三時間を越える作品ながら、はらはらドキドキ、面白くて、引き込まれて観た。
ダブル不倫相手、石山には三浦友和さん。生々しいベッドシーンもあるので、R指定になっている。
誘いをかけるのは石山だが、最初にアクションを起こすのはカスミ(天海祐希)の方。肉食系女子。



ここからは、ネタバレになりますので、ご注目を!⚠️


石山の北海道での別荘。互いの伴侶や、子供たちが、寝静まったのを確認したあと、部屋を抜け出し、物置部屋で情事にふける石山とカスミ。石山との情事に溺れきっているカスミは、あなたとこうしていられるなら、子供は捨てる!と石山に告げる。その時、外に誰かいる気配が、、、。

化粧気もなく、痩せぎすで、服装も地味なセーターや、ジーパン。女性らしさとは対極にいそうなのに、異常に男性に執着する。こういうタイプの女性いますよねー。

情事の後は素知らぬ顔で部屋に戻るカスミ。早朝、旦那の森脇(渡辺いっけい)と子供たちは散歩に行くが、昨夜の疲れからか、カスミは断って布団から出ない。暫くして森脇が血相を変えて部屋に入ってくる。ちょっと目を離した隙に、長女の友香がいなくなった 、探しても見つからない、と。石山一家、別荘地のオーナーや、管理人、地元の警察が何日も探すが、結局子供はみつからなかった。以前から、二人の関係に石山の妻は気付いていたが、この騒動の後の二人の態度で、地元警察もカスミと石山、二人の不倫関係に気がついてしまう。犯人は石山の妻か?、森脇の狂言か?
事件から、4年、カスミは石山と別れ、チラシを配ったり、公開捜査のテレビ番組に出演して情報提供を呼びかけたり、必死に探すが、子供は見つからず、犯人の手がかりもない。家庭のことより長女探しに没頭するカスミ。娘への愛情からなのは当然だけれど、それより、罪悪感から、子供を見つけて自分が楽になりたい、という気持ちが強いのでは?!と感じた。原作のカスミと天海祐希はイメージが違う、というネットの感想も読んだ。私は、原作は読んでいないので、この映画からのみ感じる人物像。

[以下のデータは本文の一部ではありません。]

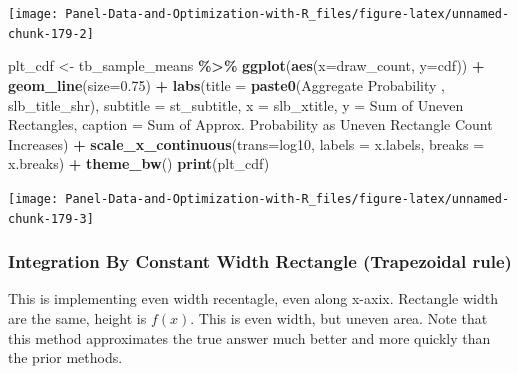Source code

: \documentclass[
]{book}
\newenvironment{Shaded}{\begin{snugshade}}{\end{snugshade}}
\newcommand{\DataTypeTok}[1]{\textcolor[rgb]{0.13,0.29,0.53}{#1}}
\newcommand{\FloatTok}[1]{\textcolor[rgb]{0.00,0.00,0.81}{#1}}
\newcommand{\KeywordTok}[1]{\textcolor[rgb]{0.13,0.29,0.53}{\textbf{#1}}}
\newcommand{\NormalTok}[1]{#1}
\newcommand{\OperatorTok}[1]{\textcolor[rgb]{0.81,0.36,0.00}{\textbf{#1}}}
\newcommand{\StringTok}[1]{\textcolor[rgb]{0.31,0.60,0.02}{#1}}
\begin{document}
\begin{center}\texttt{[image: Panel-Data-and-Optimization-with-R\_files/figure-latex/unnamed-chunk-179-2]} \end{center}

\begin{Shaded}
\begin{Highlighting}[]
\NormalTok{plt\_cdf \textless{}{-}}\StringTok{ }\NormalTok{tb\_sample\_means }\OperatorTok{\%\textgreater{}\%}
\StringTok{  }\KeywordTok{ggplot}\NormalTok{(}\KeywordTok{aes}\NormalTok{(}\DataTypeTok{x=}\NormalTok{draw\_count, }\DataTypeTok{y=}\NormalTok{cdf)) }\OperatorTok{+}
\StringTok{  }\KeywordTok{geom\_line}\NormalTok{(}\DataTypeTok{size=}\FloatTok{0.75}\NormalTok{) }\OperatorTok{+}
\StringTok{  }\KeywordTok{labs}\NormalTok{(}\DataTypeTok{title =} \KeywordTok{paste0}\NormalTok{(}\StringTok{\textquotesingle{}Aggregate Probability \textquotesingle{}}\NormalTok{, slb\_title\_shr),}
       \DataTypeTok{subtitle =}\NormalTok{ st\_subtitle,}
       \DataTypeTok{x =}\NormalTok{ slb\_xtitle,}
       \DataTypeTok{y =} \StringTok{\textquotesingle{}Sum of Uneven Rectangles\textquotesingle{}}\NormalTok{,}
       \DataTypeTok{caption =} \StringTok{\textquotesingle{}Sum of Approx. Probability as Uneven Rectangle Count Increases\textquotesingle{}}\NormalTok{) }\OperatorTok{+}
\StringTok{  }\KeywordTok{scale\_x\_continuous}\NormalTok{(}\DataTypeTok{trans=}\StringTok{\textquotesingle{}log10\textquotesingle{}}\NormalTok{, }\DataTypeTok{labels =}\NormalTok{ x.labels, }\DataTypeTok{breaks =}\NormalTok{ x.breaks) }\OperatorTok{+}
\StringTok{  }\KeywordTok{theme\_bw}\NormalTok{()}
\KeywordTok{print}\NormalTok{(plt\_cdf)}
\end{Highlighting}
\end{Shaded}

\begin{center}\texttt{[image: Panel-Data-and-Optimization-with-R\_files/figure-latex/unnamed-chunk-179-3]} \end{center}

\hypertarget{integration-by-constant-width-rectangle-trapezoidal-rule}{%
\subsubsection{Integration By Constant Width Rectangle (Trapezoidal rule)}\label{integration-by-constant-width-rectangle-trapezoidal-rule}}

This is implementing even width recentagle, even along x-axix. Rectangle width are the same, height is \(f(x)\). This is even width, but uneven area. Note that this method approximates the true answer much better and more quickly than the prior methods.
\end{document}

胃がんの末期で余命少ない元刑事、内海(松岡俊介)は、偶然、公開捜査番組をみて、まだ子供が見つかっていないことを知る。事件当時、管轄エリアだったので、捜査に協力したこともあるのだ。このまま死を待つより、人生の最後に子供を一緒に探そうとテレビ局に連絡をする。知らせを受けたカスミは、内海を訪ね、捜索は、
長期をなるので、ここに居させて、と北海道の内海のアパートに居座ってしまう。

不倫や、次女の育児放棄を責める森脇との心の行き違いを癒す為か、友香が死んでしまっているかも、という不安から逃れる為か、自分の罪の罪悪感に耐えられなくなった為か、体調不良で寝込む内海の布団に入り込むカスミ。やめて下さい!と拒否する内海だけれど、共に子供を探し回るうちにカスミに心を開いていく。うらぶれた、しかし、かつて有能な刑事だったというプライドを捨てていない内海を演じる松岡俊介さんが凄くいい。短時間の間に、彼を信頼するカスミが理解できる。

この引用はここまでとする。